The Bismarck Archipelago (, ) is a group of islands off the northeastern coast of New Guinea in the western Pacific Ocean and is part of the Islands Region of Papua New Guinea. Its area is about 50,000 square km.

History
The first inhabitants of the archipelago arrived around 30,000–40,000 years ago. They may have traveled from New Guinea, by boat across the Bismarck Sea or via a temporary land bridge, created by an uplift in the Earth's crust.

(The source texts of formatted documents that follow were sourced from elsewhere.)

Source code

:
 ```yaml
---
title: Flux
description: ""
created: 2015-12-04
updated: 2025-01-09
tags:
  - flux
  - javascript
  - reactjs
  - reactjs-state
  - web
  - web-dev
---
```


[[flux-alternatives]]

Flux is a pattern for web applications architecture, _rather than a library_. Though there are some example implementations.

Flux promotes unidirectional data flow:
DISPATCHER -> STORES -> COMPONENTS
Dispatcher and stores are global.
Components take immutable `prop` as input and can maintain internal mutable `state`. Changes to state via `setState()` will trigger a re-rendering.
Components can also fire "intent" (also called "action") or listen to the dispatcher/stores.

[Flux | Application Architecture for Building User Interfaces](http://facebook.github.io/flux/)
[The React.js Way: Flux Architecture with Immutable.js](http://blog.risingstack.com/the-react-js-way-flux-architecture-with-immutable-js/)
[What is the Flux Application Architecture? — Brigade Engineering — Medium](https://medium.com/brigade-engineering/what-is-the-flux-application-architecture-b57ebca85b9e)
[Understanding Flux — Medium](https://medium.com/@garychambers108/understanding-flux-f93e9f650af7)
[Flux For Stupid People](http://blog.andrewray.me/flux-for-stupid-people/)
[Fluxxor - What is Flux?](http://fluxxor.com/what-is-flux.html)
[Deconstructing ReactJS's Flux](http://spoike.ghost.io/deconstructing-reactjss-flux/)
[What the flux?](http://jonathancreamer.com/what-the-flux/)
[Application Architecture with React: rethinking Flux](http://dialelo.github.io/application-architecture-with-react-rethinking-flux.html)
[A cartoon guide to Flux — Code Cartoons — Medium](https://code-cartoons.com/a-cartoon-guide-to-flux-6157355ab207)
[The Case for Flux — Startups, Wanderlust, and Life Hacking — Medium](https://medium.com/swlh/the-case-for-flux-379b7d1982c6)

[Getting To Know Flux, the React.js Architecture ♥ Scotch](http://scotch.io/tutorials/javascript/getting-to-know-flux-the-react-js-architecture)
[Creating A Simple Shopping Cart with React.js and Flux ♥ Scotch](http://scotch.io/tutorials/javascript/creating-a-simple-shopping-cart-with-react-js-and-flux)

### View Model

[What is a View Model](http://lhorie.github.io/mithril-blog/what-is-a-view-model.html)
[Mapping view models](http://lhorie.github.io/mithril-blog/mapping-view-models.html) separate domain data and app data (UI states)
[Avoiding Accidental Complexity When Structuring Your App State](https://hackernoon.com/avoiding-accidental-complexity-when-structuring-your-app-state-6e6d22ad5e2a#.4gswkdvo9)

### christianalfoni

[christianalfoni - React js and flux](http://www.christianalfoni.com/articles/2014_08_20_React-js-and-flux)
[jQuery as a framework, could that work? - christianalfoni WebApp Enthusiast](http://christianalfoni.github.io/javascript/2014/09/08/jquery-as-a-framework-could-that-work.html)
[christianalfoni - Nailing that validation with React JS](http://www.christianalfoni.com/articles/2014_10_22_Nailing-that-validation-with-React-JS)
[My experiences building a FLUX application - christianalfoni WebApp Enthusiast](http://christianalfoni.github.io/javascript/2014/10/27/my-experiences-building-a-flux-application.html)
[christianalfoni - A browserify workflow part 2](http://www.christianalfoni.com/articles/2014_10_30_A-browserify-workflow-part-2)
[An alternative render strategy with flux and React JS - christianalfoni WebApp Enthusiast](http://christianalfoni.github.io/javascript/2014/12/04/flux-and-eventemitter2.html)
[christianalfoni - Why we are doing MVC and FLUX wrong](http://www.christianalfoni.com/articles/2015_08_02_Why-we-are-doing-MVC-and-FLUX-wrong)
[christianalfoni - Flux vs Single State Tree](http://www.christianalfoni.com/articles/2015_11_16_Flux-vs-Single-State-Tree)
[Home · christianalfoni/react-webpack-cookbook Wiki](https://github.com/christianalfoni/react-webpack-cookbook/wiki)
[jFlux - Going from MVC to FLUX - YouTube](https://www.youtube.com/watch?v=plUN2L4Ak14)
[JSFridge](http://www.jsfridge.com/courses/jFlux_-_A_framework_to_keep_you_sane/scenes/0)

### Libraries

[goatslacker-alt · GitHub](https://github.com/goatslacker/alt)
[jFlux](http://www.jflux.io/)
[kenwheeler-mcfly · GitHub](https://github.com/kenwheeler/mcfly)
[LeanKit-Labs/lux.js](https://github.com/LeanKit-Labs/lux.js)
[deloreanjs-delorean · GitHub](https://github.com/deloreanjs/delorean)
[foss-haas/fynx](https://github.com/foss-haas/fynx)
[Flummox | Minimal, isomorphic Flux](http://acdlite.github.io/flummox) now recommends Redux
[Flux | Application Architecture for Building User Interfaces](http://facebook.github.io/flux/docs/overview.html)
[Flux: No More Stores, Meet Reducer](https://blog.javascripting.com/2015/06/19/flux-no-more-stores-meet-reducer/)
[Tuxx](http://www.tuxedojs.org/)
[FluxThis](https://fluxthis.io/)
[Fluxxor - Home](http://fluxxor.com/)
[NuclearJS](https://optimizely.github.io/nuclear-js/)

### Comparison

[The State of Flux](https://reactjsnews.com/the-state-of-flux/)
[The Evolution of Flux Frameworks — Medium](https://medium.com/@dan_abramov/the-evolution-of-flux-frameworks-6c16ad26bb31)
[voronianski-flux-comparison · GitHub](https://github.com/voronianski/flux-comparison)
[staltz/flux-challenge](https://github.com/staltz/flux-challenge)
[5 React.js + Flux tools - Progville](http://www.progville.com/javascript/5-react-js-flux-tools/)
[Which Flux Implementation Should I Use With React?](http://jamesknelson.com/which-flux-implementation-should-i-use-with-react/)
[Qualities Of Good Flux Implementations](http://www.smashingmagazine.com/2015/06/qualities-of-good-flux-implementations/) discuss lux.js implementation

Later arrivals included the Lapita people.

The first European to visit these islands was Dutch explorer Willem Schouten in 1616. The islands remained unsettled by western Europeans until they were annexed as part of the German protectorate of German New Guinea in 1884. The area was named in honour of the Chancellor Otto von Bismarck.

On 13 March 1888, a volcano erupted on Ritter Island causing a megatsunami. Almost the entire volcano fell into the ocean, leaving a small crater lake.

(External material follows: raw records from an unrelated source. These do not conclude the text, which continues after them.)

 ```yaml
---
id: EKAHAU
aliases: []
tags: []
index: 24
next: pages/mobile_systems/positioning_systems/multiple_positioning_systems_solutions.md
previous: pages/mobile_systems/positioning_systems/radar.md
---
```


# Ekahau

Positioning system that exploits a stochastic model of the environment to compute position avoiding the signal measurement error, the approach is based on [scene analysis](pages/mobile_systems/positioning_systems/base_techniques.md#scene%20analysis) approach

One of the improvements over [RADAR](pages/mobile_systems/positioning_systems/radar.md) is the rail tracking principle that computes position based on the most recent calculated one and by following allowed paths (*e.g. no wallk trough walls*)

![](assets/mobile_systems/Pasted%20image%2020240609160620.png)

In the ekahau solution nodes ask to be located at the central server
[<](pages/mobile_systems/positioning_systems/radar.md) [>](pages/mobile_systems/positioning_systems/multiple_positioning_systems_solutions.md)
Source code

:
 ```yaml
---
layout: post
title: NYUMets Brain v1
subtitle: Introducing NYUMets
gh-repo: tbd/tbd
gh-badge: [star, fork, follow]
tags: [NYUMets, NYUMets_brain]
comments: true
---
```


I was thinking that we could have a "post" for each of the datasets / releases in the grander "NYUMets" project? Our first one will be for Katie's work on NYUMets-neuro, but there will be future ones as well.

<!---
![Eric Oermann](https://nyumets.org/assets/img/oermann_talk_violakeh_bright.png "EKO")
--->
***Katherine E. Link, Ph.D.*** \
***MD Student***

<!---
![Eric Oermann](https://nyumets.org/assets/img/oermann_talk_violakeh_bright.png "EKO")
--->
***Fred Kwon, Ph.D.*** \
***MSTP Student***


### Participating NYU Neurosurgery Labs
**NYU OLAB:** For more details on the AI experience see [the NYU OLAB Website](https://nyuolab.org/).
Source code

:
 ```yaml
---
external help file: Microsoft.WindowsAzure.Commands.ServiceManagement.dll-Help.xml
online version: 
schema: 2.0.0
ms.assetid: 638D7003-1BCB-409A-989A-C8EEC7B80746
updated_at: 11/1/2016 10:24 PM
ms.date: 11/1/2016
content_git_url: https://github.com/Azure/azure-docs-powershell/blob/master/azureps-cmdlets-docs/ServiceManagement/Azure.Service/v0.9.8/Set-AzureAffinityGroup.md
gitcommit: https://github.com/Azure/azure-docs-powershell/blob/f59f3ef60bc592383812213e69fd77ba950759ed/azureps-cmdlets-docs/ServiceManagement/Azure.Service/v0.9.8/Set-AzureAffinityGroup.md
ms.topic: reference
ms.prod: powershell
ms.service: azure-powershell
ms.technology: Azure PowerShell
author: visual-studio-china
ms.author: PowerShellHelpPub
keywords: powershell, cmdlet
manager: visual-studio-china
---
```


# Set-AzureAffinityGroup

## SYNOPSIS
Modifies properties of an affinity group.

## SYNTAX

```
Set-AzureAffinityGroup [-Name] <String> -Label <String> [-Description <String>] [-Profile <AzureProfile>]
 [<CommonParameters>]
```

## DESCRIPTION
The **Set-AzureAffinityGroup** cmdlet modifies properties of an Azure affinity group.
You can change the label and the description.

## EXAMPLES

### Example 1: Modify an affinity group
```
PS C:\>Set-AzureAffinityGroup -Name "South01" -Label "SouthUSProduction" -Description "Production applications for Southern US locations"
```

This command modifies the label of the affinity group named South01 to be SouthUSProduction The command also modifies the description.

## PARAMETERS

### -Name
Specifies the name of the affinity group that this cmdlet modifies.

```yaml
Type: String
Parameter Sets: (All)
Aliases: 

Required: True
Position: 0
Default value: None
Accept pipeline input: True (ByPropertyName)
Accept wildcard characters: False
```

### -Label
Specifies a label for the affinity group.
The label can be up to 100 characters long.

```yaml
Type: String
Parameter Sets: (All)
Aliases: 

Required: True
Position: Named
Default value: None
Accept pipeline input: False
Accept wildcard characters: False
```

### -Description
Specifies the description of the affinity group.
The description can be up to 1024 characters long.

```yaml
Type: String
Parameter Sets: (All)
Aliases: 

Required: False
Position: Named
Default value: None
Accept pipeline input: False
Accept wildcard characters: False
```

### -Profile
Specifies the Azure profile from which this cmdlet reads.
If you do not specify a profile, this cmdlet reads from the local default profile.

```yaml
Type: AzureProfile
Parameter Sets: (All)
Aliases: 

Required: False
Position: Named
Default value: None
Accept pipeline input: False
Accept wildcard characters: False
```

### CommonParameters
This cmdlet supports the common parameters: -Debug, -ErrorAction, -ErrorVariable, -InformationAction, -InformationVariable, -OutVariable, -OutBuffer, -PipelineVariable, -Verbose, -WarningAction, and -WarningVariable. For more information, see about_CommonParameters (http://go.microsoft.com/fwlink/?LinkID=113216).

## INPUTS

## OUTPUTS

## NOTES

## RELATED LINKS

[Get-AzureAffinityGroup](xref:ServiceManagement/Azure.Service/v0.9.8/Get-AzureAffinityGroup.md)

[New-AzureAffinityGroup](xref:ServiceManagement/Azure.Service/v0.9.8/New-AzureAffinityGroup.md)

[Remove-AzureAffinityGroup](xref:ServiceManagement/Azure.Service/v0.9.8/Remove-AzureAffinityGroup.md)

Following the outbreak of World War I, the Australian Naval and Military Expeditionary Force seized the islands in 1914 and Australia later received a League of Nations mandate for the islands. They remained under Australian administration—interrupted only by Japanese occupation during World War II—until Papua New Guinea became independent in September 1975.

Geography
The Bismarck Archipelago includes mostly volcanic islands with a total land area of . The archipelago encompasses the Bismarck Sea and sits upon the North Bismarck Plate, the Manus Plate and the South Bismarck Plate.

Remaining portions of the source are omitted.